Oksana Lyniv dirige Andrea Chénier, son premier opéra en version scénique au Teatro Comunale di Bologna

Xl_tcbo_andrea_ch_nier_scena_atto_quarto__andrea_ranzi_d4_8490-min © Andrea Ranzi

Nommée il y a tout juste un an directrice musicale de l’Orchestre du Teatro Comunale di Bologna, la cheffe ukrainienne Oksana Lyniv n’avait pas encore eu l’occasion de diriger un opéra en version scénique dans l’institution lyrique de la capitale de l’Emilie-Romagne. C’est chose faite avec cet Andrea Chénier de haute volée qui est à son affiche en ce moment. Petite par la taille, elle n’en dirige pas moins avec une farouche énergie – et même avec une ardeur et une flamme qui débordent parfois du cadre de ce que requiert le magnifique ouvrage d’Umberto Giordano. La tentation devait néanmoins être trop forte de faire rutiler la superbe phalange bolognaise qui se présente effectivement ici sous son meilleur jour.

De son côté, la distribution ne suscite que des motifs d’enthousiasme. En double distribution aux côtés de Gregory Kunde (qui chantait le rôle la veille in loco seulement deux jours après son splendide Alvaro dans La Forza del destino au Festival Verdi de Parme), le ténor italien Luciano Ganci renouvelle, dans le rôle-titre, l’extraordinaire émotion qu’il avait suscitée avec son incroyable Manrico au Festival de Macerata il y a deux ans. Car ce chanteur a décidemment tout pour lui : un aigu facile et puissant, un médium robuste, un souffle admirablement contrôlé, un phrasé tour à tour ardent et émouvant, et surtout cet éclat et ce métal typiques des lirico spinto qui font les grands Chénier. Admirable dans le chant belcantiste, sa compatriote Maria Pia Piscitelli convainc tout autant dans le répertoire vériste, dessinant une captivante Maddalena di Coigny tant sur le plan vocal que scénique. Les aigus passent sans problème la rampe de certains déferlements sonores revendiqués par Oksana Lyniv, et l’on admire tout autant les demi-teintes dont elle sait notamment parer la fameuse aria « La Mamma morta », immortalisée par le film Philadephia. Stefano Meo tient également son rang en Carlo Gérard avec une voix sombre et mordante, imposante par son volume sonore. Il s’avère aussi être un superbe acteur, et se meut de manière toujours très crédible en scène, donnant une véritable épaisseur aux visages successifs de son personnage : domestique, dignitaire de la Révolution, amoureux éconduit et sans espoir, farouche adversaire de Chénier, etc. La dévouée Bersi possède le charme primesautier et la sensibilité de Cristina Melis. Manuel Custer incarne avec force la vieille Madelon, offrant à la France son dernier rejeton, tandis que Federica Giansanti compose une touchante Comtesse de Coigny. L’Abbé visionnaire d’Orlando Polidoro, le Roucher chaleureux de Vittorio Vitelli, ou le Fouquier-Tinville glaçant de Nicolo Ceriani sont autant de « seconds rôles » de choix.

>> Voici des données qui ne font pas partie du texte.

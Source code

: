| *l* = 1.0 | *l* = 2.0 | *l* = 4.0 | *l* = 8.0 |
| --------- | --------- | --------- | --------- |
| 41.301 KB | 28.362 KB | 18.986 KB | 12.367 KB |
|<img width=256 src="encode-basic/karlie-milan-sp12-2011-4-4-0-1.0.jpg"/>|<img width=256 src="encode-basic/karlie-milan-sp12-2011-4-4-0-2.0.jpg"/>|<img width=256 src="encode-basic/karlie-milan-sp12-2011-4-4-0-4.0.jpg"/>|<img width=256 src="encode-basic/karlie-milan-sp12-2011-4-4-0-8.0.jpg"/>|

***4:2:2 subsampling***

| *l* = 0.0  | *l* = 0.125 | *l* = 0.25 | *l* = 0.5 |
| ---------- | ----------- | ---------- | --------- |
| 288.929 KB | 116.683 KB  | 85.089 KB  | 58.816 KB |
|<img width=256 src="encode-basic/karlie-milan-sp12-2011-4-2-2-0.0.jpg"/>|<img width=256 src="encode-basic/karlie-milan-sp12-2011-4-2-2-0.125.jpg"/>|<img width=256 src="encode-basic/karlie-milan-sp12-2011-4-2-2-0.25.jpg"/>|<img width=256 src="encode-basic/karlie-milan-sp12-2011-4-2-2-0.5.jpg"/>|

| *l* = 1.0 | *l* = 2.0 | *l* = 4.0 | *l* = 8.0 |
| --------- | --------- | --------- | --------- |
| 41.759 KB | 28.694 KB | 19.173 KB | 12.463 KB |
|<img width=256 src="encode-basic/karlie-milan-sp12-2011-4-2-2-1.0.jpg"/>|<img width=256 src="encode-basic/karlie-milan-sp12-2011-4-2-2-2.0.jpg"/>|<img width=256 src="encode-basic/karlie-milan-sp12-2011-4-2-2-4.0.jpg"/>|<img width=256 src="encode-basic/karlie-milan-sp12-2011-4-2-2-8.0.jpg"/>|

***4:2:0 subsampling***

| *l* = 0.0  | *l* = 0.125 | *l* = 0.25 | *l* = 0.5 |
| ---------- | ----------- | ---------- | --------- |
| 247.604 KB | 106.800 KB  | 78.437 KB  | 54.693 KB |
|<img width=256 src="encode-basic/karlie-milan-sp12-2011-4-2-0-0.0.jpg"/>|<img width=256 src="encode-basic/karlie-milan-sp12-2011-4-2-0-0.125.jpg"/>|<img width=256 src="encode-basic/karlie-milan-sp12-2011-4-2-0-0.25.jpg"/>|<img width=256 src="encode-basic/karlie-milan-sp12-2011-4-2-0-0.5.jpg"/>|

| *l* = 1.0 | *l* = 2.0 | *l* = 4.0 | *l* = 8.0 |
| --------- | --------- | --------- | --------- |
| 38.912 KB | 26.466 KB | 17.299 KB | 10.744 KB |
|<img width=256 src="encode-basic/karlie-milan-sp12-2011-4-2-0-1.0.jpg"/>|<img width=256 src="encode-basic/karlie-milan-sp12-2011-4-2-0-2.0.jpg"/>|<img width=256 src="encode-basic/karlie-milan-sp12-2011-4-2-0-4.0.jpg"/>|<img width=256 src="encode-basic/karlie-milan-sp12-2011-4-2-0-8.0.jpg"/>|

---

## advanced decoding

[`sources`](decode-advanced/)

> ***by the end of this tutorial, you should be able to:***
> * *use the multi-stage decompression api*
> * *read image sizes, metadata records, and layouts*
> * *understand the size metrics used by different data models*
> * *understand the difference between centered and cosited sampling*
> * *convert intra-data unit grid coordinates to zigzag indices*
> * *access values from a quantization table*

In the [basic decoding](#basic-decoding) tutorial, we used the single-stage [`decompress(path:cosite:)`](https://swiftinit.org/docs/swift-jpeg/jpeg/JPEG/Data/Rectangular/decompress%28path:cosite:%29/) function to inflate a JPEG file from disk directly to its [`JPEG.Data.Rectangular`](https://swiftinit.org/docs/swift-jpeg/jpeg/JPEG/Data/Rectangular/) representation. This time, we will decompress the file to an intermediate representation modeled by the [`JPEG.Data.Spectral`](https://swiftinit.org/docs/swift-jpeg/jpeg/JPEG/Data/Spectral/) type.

Quant à la mise en scène de Pier-Francesco Maestrini, elle ne cherche pas à s’éloigner de la période révolutionnaire, bien au contraire, et tant les trés beaux décors de Nicolas Boni que les magnifiques costumes de Stefania Caraggi nous replongent à la fin du XVIIIe siècle. Tous les actes respectent à la lettre les lieux décrits par le livret, mais avec une intelligente utilisation d’images vidéo conçues également par le scénographe. Le superbe tableau de Watteau qui sert de toile de fond au I est mangé par les flammes (révolutionnaires) à la fin de l’acte, et l’on retrouve l’image d’un château incendié au II. Chaque tableau est marqué par le goût d’une recherche esthétique riche et prononcée : le dernier tableau, montrant un bâtiment en ruine au milieu duquel a été dressée une guillotine, est rendu plus dramatique encore par les savants éclairages réglés par Daniele Naldi et flatte les rétines (photo).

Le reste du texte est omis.